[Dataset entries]
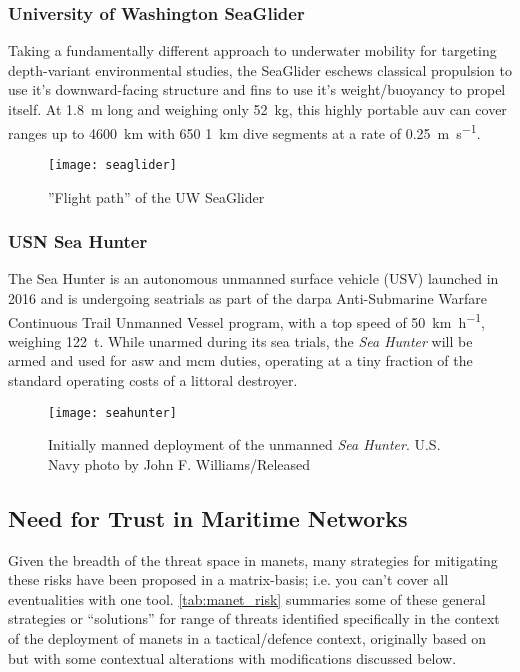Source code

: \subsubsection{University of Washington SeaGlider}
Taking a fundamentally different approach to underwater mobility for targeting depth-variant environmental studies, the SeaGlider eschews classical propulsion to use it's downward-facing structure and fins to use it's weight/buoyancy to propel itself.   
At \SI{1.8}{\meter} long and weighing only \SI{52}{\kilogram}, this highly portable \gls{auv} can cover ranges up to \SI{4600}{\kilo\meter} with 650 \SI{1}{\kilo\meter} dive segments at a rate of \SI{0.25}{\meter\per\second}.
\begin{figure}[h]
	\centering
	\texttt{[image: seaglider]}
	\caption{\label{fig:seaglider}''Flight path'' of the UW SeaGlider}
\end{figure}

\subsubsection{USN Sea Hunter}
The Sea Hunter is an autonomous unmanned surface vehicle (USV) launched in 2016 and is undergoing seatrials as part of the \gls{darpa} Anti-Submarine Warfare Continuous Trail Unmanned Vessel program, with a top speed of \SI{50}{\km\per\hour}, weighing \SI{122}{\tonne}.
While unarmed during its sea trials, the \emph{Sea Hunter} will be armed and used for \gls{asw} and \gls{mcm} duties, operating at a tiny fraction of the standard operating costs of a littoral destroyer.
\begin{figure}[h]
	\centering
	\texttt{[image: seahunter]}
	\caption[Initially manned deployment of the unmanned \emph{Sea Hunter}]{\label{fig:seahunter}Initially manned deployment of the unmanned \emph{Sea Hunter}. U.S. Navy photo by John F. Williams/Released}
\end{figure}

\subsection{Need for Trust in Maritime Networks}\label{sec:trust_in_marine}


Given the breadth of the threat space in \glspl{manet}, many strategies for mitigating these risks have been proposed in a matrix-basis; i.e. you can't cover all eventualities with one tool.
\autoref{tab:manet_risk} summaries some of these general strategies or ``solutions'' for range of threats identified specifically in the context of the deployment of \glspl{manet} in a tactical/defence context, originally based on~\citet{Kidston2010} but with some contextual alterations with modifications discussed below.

_AIM OF THE TASK_: Once the pictures are set aside, please output all the data word for word.

_YOUR RESPONSE_:
Source code

: \subsubsection{University of Washington SeaGlider}
Taking a fundamentally different approach to underwater mobility for targeting depth-variant environmental studies, the SeaGlider eschews classical propulsion to use it's downward-facing structure and fins to use it's weight/buoyancy to propel itself.   
At \SI{1.8}{\meter} long and weighing only \SI{52}{\kilogram}, this highly portable \gls{auv} can cover ranges up to \SI{4600}{\kilo\meter} with 650 \SI{1}{\kilo\meter} dive segments at a rate of \SI{0.25}{\meter\per\second}.
\begin{figure}[h]
	\centering
	\texttt{[image: seaglider]}
	\caption{\label{fig:seaglider}''Flight path'' of the UW SeaGlider}
\end{figure}

\subsubsection{USN Sea Hunter}
The Sea Hunter is an autonomous unmanned surface vehicle (USV) launched in 2016 and is undergoing seatrials as part of the \gls{darpa} Anti-Submarine Warfare Continuous Trail Unmanned Vessel program, with a top speed of \SI{50}{\km\per\hour}, weighing \SI{122}{\tonne}.
While unarmed during its sea trials, the \emph{Sea Hunter} will be armed and used for \gls{asw} and \gls{mcm} duties, operating at a tiny fraction of the standard operating costs of a littoral destroyer.
\begin{figure}[h]
	\centering
	\texttt{[image: seahunter]}
	\caption[Initially manned deployment of the unmanned \emph{Sea Hunter}]{\label{fig:seahunter}Initially manned deployment of the unmanned \emph{Sea Hunter}. U.S. Navy photo by John F. Williams/Released}
\end{figure}

\subsection{Need for Trust in Maritime Networks}\label{sec:trust_in_marine}


Given the breadth of the threat space in \glspl{manet}, many strategies for mitigating these risks have been proposed in a matrix-basis; i.e. you can't cover all eventualities with one tool.
\autoref{tab:manet_risk} summaries some of these general strategies or ``solutions'' for range of threats identified specifically in the context of the deployment of \glspl{manet} in a tactical/defence context, originally based on~\citet{Kidston2010} but with some contextual alterations with modifications discussed below.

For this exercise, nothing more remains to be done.